> _Task details_
Reproduce, exactly and in full, only the lines below from the one containing "This work addresses" through the one containing "RQ1 How do existing".

> _Data records_
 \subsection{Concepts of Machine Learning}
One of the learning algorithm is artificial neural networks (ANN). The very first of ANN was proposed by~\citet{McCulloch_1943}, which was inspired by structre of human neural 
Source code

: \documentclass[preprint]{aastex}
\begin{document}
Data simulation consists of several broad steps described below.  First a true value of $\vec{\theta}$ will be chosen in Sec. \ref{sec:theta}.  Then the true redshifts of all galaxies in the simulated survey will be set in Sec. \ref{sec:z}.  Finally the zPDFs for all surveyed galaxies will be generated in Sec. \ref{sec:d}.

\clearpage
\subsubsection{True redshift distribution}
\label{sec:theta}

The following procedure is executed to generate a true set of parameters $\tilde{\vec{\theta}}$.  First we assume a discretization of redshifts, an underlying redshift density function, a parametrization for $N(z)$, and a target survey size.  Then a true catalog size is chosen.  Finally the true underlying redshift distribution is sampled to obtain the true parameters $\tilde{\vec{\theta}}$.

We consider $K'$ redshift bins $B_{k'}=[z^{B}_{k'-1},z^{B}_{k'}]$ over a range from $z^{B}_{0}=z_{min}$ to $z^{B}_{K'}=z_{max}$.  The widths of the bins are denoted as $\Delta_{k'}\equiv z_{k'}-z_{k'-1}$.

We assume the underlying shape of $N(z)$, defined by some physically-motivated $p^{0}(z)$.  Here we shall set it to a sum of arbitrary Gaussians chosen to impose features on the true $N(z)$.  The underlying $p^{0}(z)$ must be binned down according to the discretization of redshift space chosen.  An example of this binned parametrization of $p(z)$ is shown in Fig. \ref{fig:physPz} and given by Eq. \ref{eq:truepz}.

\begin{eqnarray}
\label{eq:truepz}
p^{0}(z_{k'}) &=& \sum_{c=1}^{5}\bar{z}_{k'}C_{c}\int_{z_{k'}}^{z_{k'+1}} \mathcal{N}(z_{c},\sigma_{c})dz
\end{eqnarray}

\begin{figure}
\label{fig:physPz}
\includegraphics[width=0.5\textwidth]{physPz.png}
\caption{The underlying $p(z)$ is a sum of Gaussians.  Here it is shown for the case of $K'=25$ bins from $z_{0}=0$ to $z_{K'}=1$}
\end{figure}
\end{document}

---

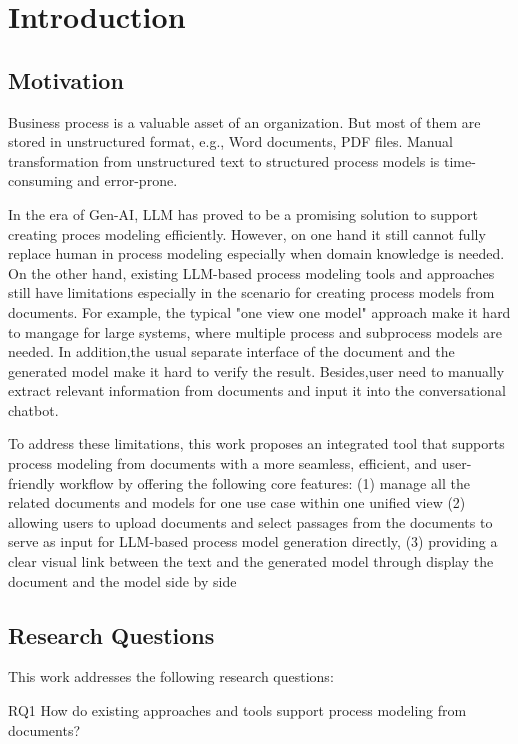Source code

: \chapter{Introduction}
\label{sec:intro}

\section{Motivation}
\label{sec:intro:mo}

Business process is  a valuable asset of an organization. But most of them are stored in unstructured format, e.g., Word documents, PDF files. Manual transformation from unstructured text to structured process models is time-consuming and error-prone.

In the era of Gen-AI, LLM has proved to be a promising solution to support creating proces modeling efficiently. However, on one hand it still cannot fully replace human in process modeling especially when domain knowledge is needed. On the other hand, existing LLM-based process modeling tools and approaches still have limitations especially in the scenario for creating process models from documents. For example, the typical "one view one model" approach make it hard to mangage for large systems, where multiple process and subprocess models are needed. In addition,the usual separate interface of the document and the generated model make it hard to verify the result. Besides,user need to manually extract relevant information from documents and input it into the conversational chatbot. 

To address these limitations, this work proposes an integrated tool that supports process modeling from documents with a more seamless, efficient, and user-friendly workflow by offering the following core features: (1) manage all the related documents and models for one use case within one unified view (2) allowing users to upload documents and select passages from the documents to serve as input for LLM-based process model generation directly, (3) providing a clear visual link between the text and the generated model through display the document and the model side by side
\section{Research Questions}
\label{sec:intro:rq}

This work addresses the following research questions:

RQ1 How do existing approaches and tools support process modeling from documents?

==

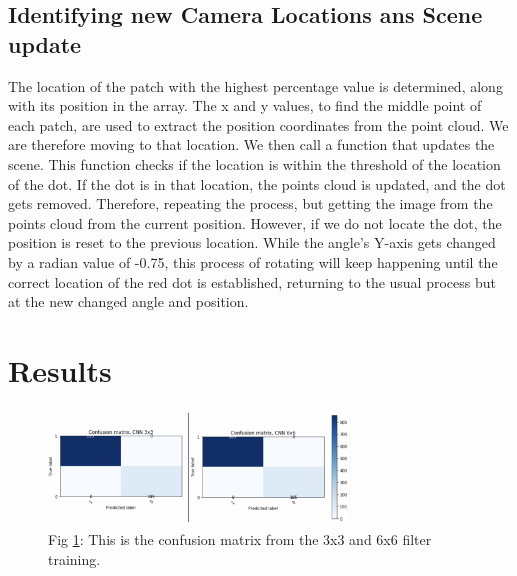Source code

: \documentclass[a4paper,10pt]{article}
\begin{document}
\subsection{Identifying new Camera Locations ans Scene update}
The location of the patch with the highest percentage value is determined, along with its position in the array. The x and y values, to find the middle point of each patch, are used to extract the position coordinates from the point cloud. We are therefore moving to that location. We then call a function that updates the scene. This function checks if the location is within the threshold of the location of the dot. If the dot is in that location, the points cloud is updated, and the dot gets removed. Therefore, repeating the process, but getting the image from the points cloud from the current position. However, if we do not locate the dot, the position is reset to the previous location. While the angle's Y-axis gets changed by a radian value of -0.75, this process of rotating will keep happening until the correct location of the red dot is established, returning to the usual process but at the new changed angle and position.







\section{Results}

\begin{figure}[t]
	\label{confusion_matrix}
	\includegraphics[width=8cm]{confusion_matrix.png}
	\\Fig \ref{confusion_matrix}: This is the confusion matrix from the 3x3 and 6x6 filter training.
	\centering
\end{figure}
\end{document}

> _Response below_
This work addresses the following research questions:

RQ1 How do existing approaches and tools support process modeling from documents?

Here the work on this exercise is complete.